[Start of section]

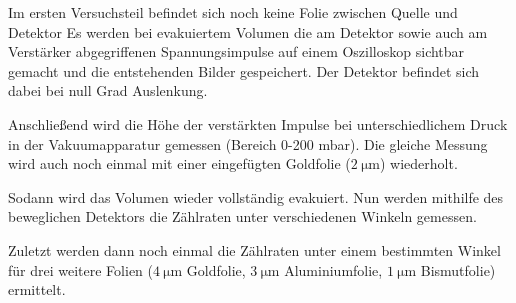 Im ersten Versuchsteil befindet sich noch keine Folie zwischen Quelle und Detektor
Es werden bei evakuiertem Volumen die am Detektor sowie auch am Verstärker
abgegriffenen  Spannungsimpulse auf einem Oszilloskop sichtbar gemacht und die
entstehenden Bilder gespeichert. Der Detektor befindet sich dabei bei null Grad Auslenkung.

Anschließend wird die Höhe der verstärkten Impulse bei unterschiedlichem Druck
in der Vakuumapparatur gemessen (Bereich 0-200 mbar). Die gleiche Messung wird auch
noch einmal mit einer eingefügten Goldfolie ($\SI{2}{\micro\meter}$) wiederholt.

Sodann wird das Volumen wieder vollständig evakuiert. Nun werden
mithilfe des beweglichen Detektors die Zählraten unter verschiedenen Winkeln gemessen.

Zuletzt werden dann noch einmal die Zählraten unter einem bestimmten Winkel für
drei weitere Folien ($\SI{4}{\micro\meter}$ Goldfolie, $\SI{3}{\micro\meter}$ Aluminiumfolie,
$\SI{1}{\micro\meter}$ Bismutfolie) ermittelt.
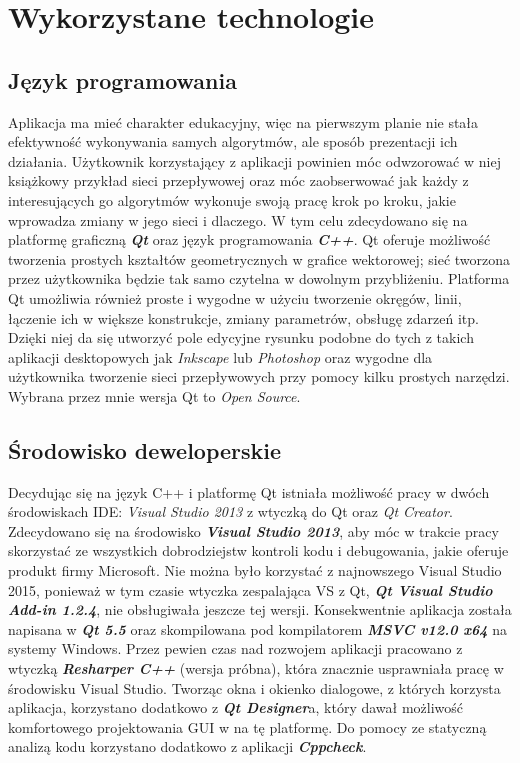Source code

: \section{Wykorzystane technologie}
\subsection{Język programowania}\label{ssec:technologieJezyk}
Aplikacja ma mieć charakter edukacyjny, więc na pierwszym planie nie stała efektywność wykonywania samych algorytmów, ale sposób prezentacji ich działania. Użytkownik korzystający z aplikacji powinien móc odwzorować w niej książkowy przykład sieci przepływowej oraz móc zaobserwować jak każdy z interesujących go algorytmów wykonuje swoją pracę krok po kroku, jakie wprowadza zmiany w jego sieci i dlaczego. W tym celu zdecydowano się na platformę graficzną \textbf{\textit{Qt}} oraz język programowania \textbf{\textit{C++}}. Qt oferuje możliwość tworzenia prostych kształtów geometrycznych w grafice wektorowej; sieć tworzona przez użytkownika będzie tak samo czytelna w dowolnym przybliżeniu. Platforma Qt umożliwia również proste i wygodne w użyciu tworzenie okręgów, linii, łączenie ich w większe konstrukcje, zmiany parametrów, obsługę zdarzeń itp. Dzięki niej da się utworzyć pole edycyjne rysunku podobne do tych z takich aplikacji desktopowych jak \textit{Inkscape} lub \textit{Photoshop} oraz wygodne dla użytkownika tworzenie sieci przepływowych przy pomocy kilku prostych narzędzi. Wybrana przez mnie wersja Qt to \emph{Open Source}.
\subsection{Środowisko deweloperskie}
Decydując się na język C++ i platformę Qt istniała możliwość pracy w dwóch środowiskach IDE: \textit{Visual Studio 2013} z wtyczką do Qt oraz \textit{Qt Creator}. Zdecydowano się na środowisko \textit{\textbf{Visual Studio 2013}}, aby móc w trakcie pracy skorzystać ze wszystkich dobrodziejstw kontroli kodu i debugowania, jakie oferuje produkt firmy Microsoft. Nie można było korzystać z najnowszego Visual Studio 2015, ponieważ w tym czasie wtyczka zespalająca VS z Qt, \textbf{\textit{Qt Visual Studio Add-in 1.2.4}}, nie obsługiwała jeszcze tej wersji. Konsekwentnie aplikacja została napisana w \textit{\textbf{Qt 5.5}} oraz skompilowana pod kompilatorem \textbf{\textit{MSVC v12.0 x64}} na systemy Windows. Przez pewien czas nad rozwojem aplikacji pracowano z wtyczką \textbf{\textit{Resharper C++}} (wersja próbna), która znacznie usprawniała pracę w środowisku Visual Studio. Tworząc okna i okienko dialogowe, z których korzysta aplikacja, korzystano dodatkowo z \textbf{\textit{Qt Designer}}a, który dawał możliwość komfortowego projektowania GUI w na tę platformę. Do pomocy ze statyczną analizą kodu korzystano dodatkowo z aplikacji \textbf{\textit{Cppcheck}}.
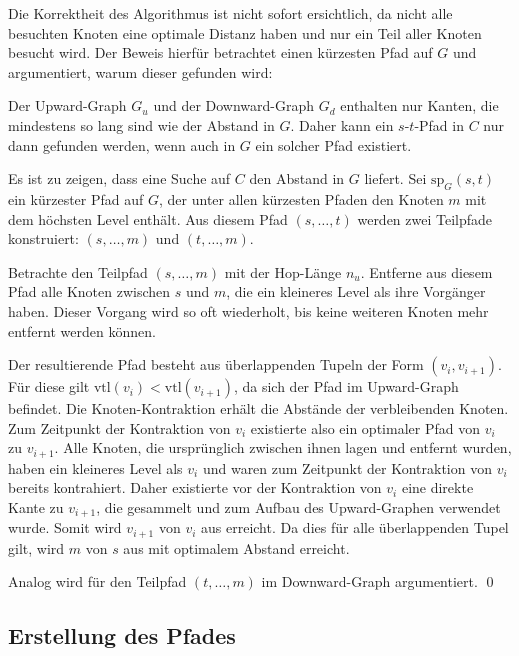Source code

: Die Korrektheit des Algorithmus ist nicht sofort ersichtlich, da nicht alle besuchten Knoten eine optimale Distanz haben und nur ein Teil aller Knoten besucht wird.
Der Beweis hierfür betrachtet einen kürzesten Pfad auf $G$ und argumentiert, warum dieser gefunden wird:


\begin{beweis}\label{ch:proof:correct}
  Der Upward-Graph $G_u$ und der Downward-Graph $G_d$ enthalten nur Kanten, die mindestens so lang sind wie der Abstand in $G$.
  Daher kann ein $s$-$t$-Pfad in $C$ nur dann gefunden werden, wenn auch in $G$ ein solcher Pfad existiert.

  Es ist zu zeigen, dass eine Suche auf $C$ den Abstand in $G$ liefert.
  Sei $\text{sp}_G(s, t)$ ein kürzester Pfad auf $G$, der unter allen kürzesten Pfaden den Knoten $m$ mit dem höchsten Level enthält.
  Aus diesem Pfad $(s, \dotsc, t)$ werden zwei Teilpfade konstruiert: $(s, \dotsc, m)$ und $(t, \dotsc, m)$.

  Betrachte den Teilpfad $(s, \dotsc, m)$ mit der Hop-Länge $n_u$.
  Entferne aus diesem Pfad alle Knoten zwischen $s$ und $m$, die ein kleineres Level als ihre Vorgänger haben.
  Dieser Vorgang wird so oft wiederholt, bis keine weiteren Knoten mehr entfernt werden können.

  Der resultierende Pfad besteht aus überlappenden Tupeln der Form $(v_{i}, v_{i + 1})$.
  Für diese gilt $\text{vtl}(v_i) < \text{vtl}(v_{i + 1})$, da sich der Pfad im Upward-Graph befindet.
  Die Knoten-Kontraktion erhält die Abstände der verbleibenden Knoten.
  Zum Zeitpunkt der Kontraktion von $v_i$ existierte also ein optimaler Pfad von $v_i$ zu $v_{i + 1}$.
  Alle Knoten, die ursprünglich zwischen ihnen lagen und entfernt wurden, haben ein kleineres Level als $v_i$ und waren zum Zeitpunkt der Kontraktion von $v_i$ bereits kontrahiert.
  Daher existierte vor der Kontraktion von $v_i$ eine direkte Kante zu $v_{i + 1}$, die gesammelt und zum Aufbau des Upward-Graphen verwendet wurde.
  Somit wird $v_{i + 1}$ von $v_i$ aus erreicht.
  Da dies für alle überlappenden Tupel gilt, wird $m$ von $s$ aus mit optimalem Abstand erreicht.

  Analog wird für den Teilpfad $(t, \dotsc, m)$ im Downward-Graph argumentiert.
  \qed
\end{beweis}

\subsection{Erstellung des Pfades}\label{ch:subsection:pfad_gewinnung}

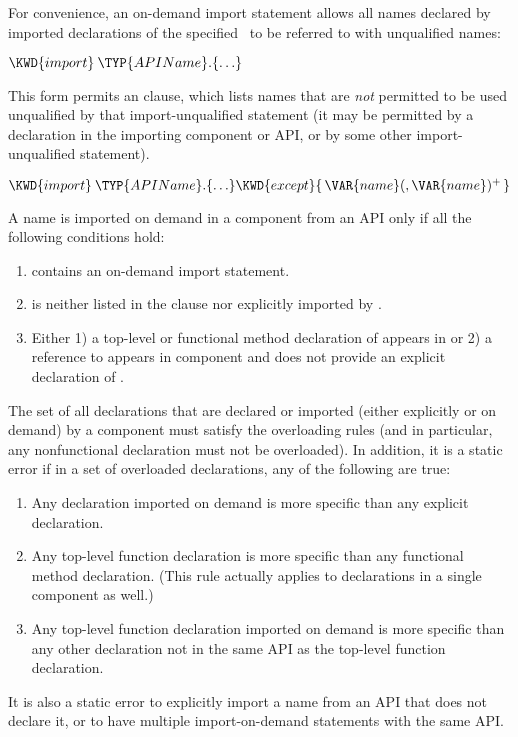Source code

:For convenience, an on-demand import statement
allows all names declared by imported declarations
of the specified \apiN\ to be referred to with unqualified names:
\begin{Fortress}
\(\KWD{import}\:\TYP{APIName}.\{\ldots\}\)
\end{Fortress}
This form permits an  clause,
which lists names that are \emph{not} permitted to be used unqualified
by that import-unqualified
statement
(it may be permitted by a declaration
in the importing component or API,
or by some other import-unqualified
statement).
\begin{Fortress}
\(\KWD{import}\:\TYP{APIName}.\{\ldots\} \KWD{except} \{\,\VAR{name} (, \VAR{name})^+\,\}\)
\end{Fortress}
A name  is imported on demand in a component 
from an API  only if all the following conditions hold:
\begin{enumerate}
\item {} contains an on-demand import statement.
\item {} is neither listed in the  clause
nor explicitly imported by .
\item Either 1) a top-level or functional method declaration of 
appears in  or 2) a reference to  appears in component 
and  does not provide an explicit declaration of .
\end{enumerate}

The set of all declarations that are declared or imported
(either explicitly or on demand) by a component must satisfy the overloading
rules (and in particular, any nonfunctional declaration must not be overloaded).
In addition, it is a static error if in a set of overloaded declarations,
any of the following are true:
\begin{enumerate}
\item Any declaration imported on demand is more specific than any explicit declaration.
\item Any top-level function declaration is more specific than any functional method declaration.
(This rule actually applies to declarations in a single component as well.)
\item
Any top-level function declaration imported on demand is more specific than any other declaration not in the same API as the top-level function declaration.
\end{enumerate}
It is also a static error to explicitly import a name from an API
that does not declare it, or to have multiple import-on-demand statements
with the same API.

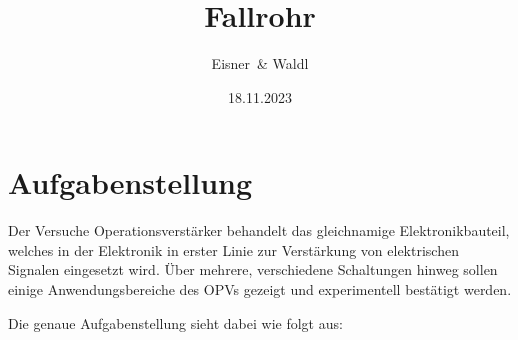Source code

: \documentclass[12pt,a4paper,twoside]{article}
\begin{document}
\newcommand\laboratorynumber{2}
\title{Fallrohr}
\newcommand\supervisor{Ditlbacher, Harald}
\newcommand\groupnumber{42}

\newcommand\participantonelastname{Eisner}
\newcommand\participantonefirstname{Nico}
\newcommand\participantoneid{12214121}
\newcommand\participanttwolastname{Waldl}
\newcommand\participanttwofirstname{Philip}
\newcommand\participanttwoid{12214120}
\author{\participantonelastname \ \& \participanttwolastname}

\newcommand\degreeid{UB 033 678}
\newcommand\semester{23WS}
\date{18.11.2023}

\newcommand\coursetitle{Laborübungen 2: \\ Elektrizität, Magnetismus, Optik}

%



\tableofcontents
\newpage

\section{Aufgabenstellung} %

Der Versuche Operationsverstärker behandelt das gleichnamige Elektronikbauteil, welches in der Elektronik in erster Linie zur Verstärkung von elektrischen Signalen eingesetzt wird.
Über mehrere, verschiedene Schaltungen hinweg sollen einige Anwendungsbereiche des OPVs gezeigt und experimentell bestätigt werden.

Die genaue Aufgabenstellung sieht dabei wie folgt aus:
\end{document}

[End of section]

Exercise prompt> Out of the listing above, reproduce exactly the lines from the one with "nor explicitly imported by ." up to and including the one with "rules (and in".

Response below>
nor explicitly imported by .
\item Either 1) a top-level or functional method declaration of 
appears in  or 2) a reference to  appears in component 
and  does not provide an explicit declaration of .
\end{enumerate}

The set of all declarations that are declared or imported
(either explicitly or on demand) by a component must satisfy the overloading
rules (and in particular, any nonfunctional declaration must not be overloaded).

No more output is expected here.